NDP hypocrisy a Jumbo thing

Kootenay Crust

By Ian Cobb

Op-Ed Commentary

Sometime last week I was mindlessly scrolling through my Facebook feed, sneering at the haters and scoffing at the simps who quiver behind pseudonyms, when I saw a story about old growth logging on Vancouver Island.

Now, we eastern British Columbians watch wide-eyed as our eminently wiser and better-practiced coastal kin flush crap into the ocean and force legislations on us that are designed solely to keep urban nitwits in check or happy. We watch our hard-earned wages disappear in clouds of farty gas as the shit weasels in Victoria concoct new ways to screw us all over with the goal of re-election towering stratospherically over serving the people.

Whenever our government veers left, we eastern British Columbians tend to be shoved aside as the urban-centric NDP sucks up to its base.

NDP supporters in our neck of the woods dig said party, oftentimes, because it purports to be the party of the environment. Vote NDP and all the big mean nasty industrial terror in the woods will go away.

The right loves to plunder nature and the left values it over revenue, so the story goes. While that tends to be more of a truism than not, I cannot help but call “BS” on the BC NDP.

Who remembers Clayoquot Sound? In extreme short, the Socreds stood by as MacMillan Bloedel went after old growth riches. Some local residents and later folks from all over North America arrived to protest and blockade.

When the NDP took power in 1991 logging continued, as did protests. Did the NDP rush to Clayoquot Sound’s defence? Nope. Massive public protest, arrests and really crappy optics in terms of world-view of B.C. eventually pressured the NDP into forcing a massive scale-back of logging in old growth forests – by 1995/96. It took about five years for the NDP to do the right thing and yes, it did result in some wiser logging practices around the province (have to give them that) at a time when automation was halving mill workforces.

Another example of NDP hypocrisy when it comes to the environment was the Fast Ferry debacle, sticking with the theme that the NDP only looks after the Lower Mainland and Vancouver Island.

Fast ferries were going to be the bee’s knees. Stop thinking about building a bloody bridge and let’s boost our shipbuilding industry! Half a billion dollars later, with cash coming from pockets all over the province (from places that do not get the same turnaround support from the Lower Mainland), we had three ferries that were fast.

Badly built and terrors on the shoreline and other shipping due to massive wakes (science, what a concept), the fuel-sucking beasts became one of the banes of Premier Glen Clark’s disastrous deck-stained reign.

The pieces of junk fouled the Strait of Georgia for only three years, with Premier Gordon Campbell’s Liberal government selling the lot for $19.4 million ($6.5 million a vessel) in 2003.

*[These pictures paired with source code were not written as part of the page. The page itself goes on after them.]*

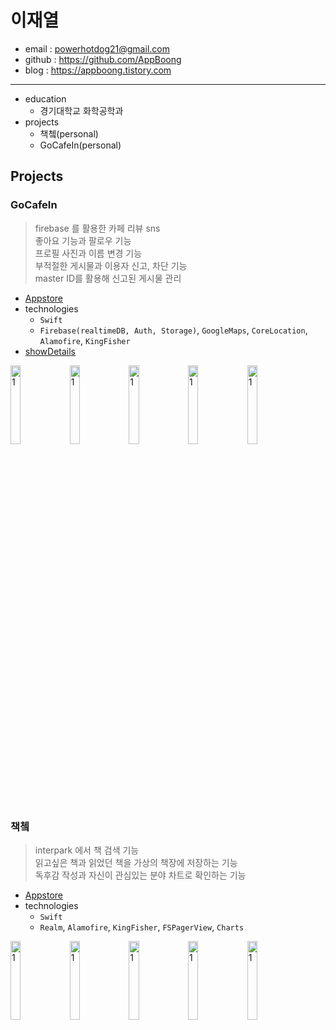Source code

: # 이재열
* email : powerhotdog21@gmail.com
* github : https://github.com/AppBoong
* blog : https://appboong.tistory.com
---
* education
  * 경기대학교 화학공학과
* projects
  * 책쳌(personal)
  * GoCafeIn(personal)  
  
## Projects  
### GoCafeIn
> firebase 를 활용한 카페 리뷰 sns  
> 좋아요 기능과 팔로우 기능  
> 프로필 사진과 이름 변경 기능  
> 부적절한 게시물과 이용자 신고, 차단 기능  
> master ID를 활용해 신고된 게시물 관리  
* [Appstore](https://apps.apple.com/kr/app/gocafein/id1546540991)
* technologies
  * `Swift`   
  * `Firebase(realtimeDB, Auth, Storage)`, `GoogleMaps`, `CoreLocation`, `Alamofire`, `KingFisher`  
* [showDetails](https://github.com/AppBoong/GoCafeInPf/blob/master/README.md)   
   
<img src="https://user-images.githubusercontent.com/67822732/103854021-d7eeef00-50f2-11eb-81d3-2693b025fccc.jpeg" width="18%" height="18%" title="1" alt="1"></img> <img src="https://user-images.githubusercontent.com/67822732/103854006-d1607780-50f2-11eb-8a19-40f6d484b56d.jpeg" width="18%" height="18%" title="1" alt="1"></img> <img src="https://user-images.githubusercontent.com/67822732/103854023-d8878580-50f2-11eb-824e-fc768cc69db2.jpeg" width="18%" height="18%" title="1" alt="1"></img> <img src="https://user-images.githubusercontent.com/67822732/103854024-d9201c00-50f2-11eb-99b1-ffa0f81e2347.jpeg" width="18%" height="18%" title="1" alt="1"></img> <img src="https://user-images.githubusercontent.com/67822732/103854027-d9b8b280-50f2-11eb-9809-c96f628728ab.jpeg" width="18%" height="18%" title="1" alt="1"></img>   

### 책쳌  
> interpark 에서 책 검색 기능  
> 읽고싶은 책과 읽었던 책을 가상의 책장에 저장하는 기능  
> 독후감 작성과 자신이 관심있는 분야 차트로 확인하는 기능  
* [Appstore](https://apps.apple.com/kr/app/%EC%B1%85%EC%B3%8C-%EB%82%B4-%EC%86%90%EC%95%88%EC%97%90-%EC%9E%91%EC%9D%80-%EC%B1%85%EC%9E%A5/id1516136297)
* technologies
  * `Swift`
  * `Realm`, `Alamofire`, `KingFisher`, `FSPagerView`, `Charts`       

<img src="https://user-images.githubusercontent.com/67822732/103854401-b0e4ed00-50f3-11eb-9836-417acf216e79.png" width="18%" height="18%" title="1" alt="1"></img> <img src="https://user-images.githubusercontent.com/67822732/103854400-afb3c000-50f3-11eb-8d76-4c80215f2fb2.png" width="18%" height="18%" title="1" alt="1"></img> <img src="https://user-images.githubusercontent.com/67822732/103854395-ae829300-50f3-11eb-87ea-e6eac744ca62.png" width="18%" height="18%" title="1" alt="1"></img> <img src="https://user-images.githubusercontent.com/67822732/103854381-a9254880-50f3-11eb-9c4e-30039eec63ea.png" width="18%" height="18%" title="1" alt="1"></img> <img src="https://user-images.githubusercontent.com/67822732/103854392-ade9fc80-50f3-11eb-9969-bc1e6152c4c2.png" width="18%" height="18%" title="1" alt="1"></img>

NDP hypocrisy showed its true colours again when Premier John Horgan flip-flopped on Site C to curry favour from dad (Green Party Leader Andrew Weaver).

No shock there as so-called big league politics is all about being a lying skunk; always has been.

What is shocking is an apparent NDP government fail in the Port Renfrew area of Vancouver Island.

“Plans to log old-growth forests near Port Renfrew have conservationists accusing the B.C. Ministry of Forests of endangering tourism in the area,” The Victoria Times Colonist reported April 18.

“The Victoria-based Ancient Forest Alliance says government-run B.C. Timber Sales is preparing to auction 109 hectares of forest in seven cutblocks. Two of those planned cutblocks will see trees falling within 37 metres and 50 metres of the boundary of Juan de Fuca Provincial Park, known as a gentler, more accessible version of the West Coast Trail.”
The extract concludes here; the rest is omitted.